__Task objective__:
Repeat each record exactly. Any picture gets left out.
[Records for processing — start]
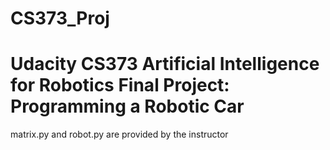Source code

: CS373_Proj
==========

Udacity CS373 Artificial Intelligence for Robotics
Final Project: Programming a Robotic Car
==========
matrix.py and robot.py are provided by the instructor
[Records for processing — finish]
__Written answer__:
Source code

: CS373_Proj
==========

Udacity CS373 Artificial Intelligence for Robotics
Final Project: Programming a Robotic Car
==========
matrix.py and robot.py are provided by the instructor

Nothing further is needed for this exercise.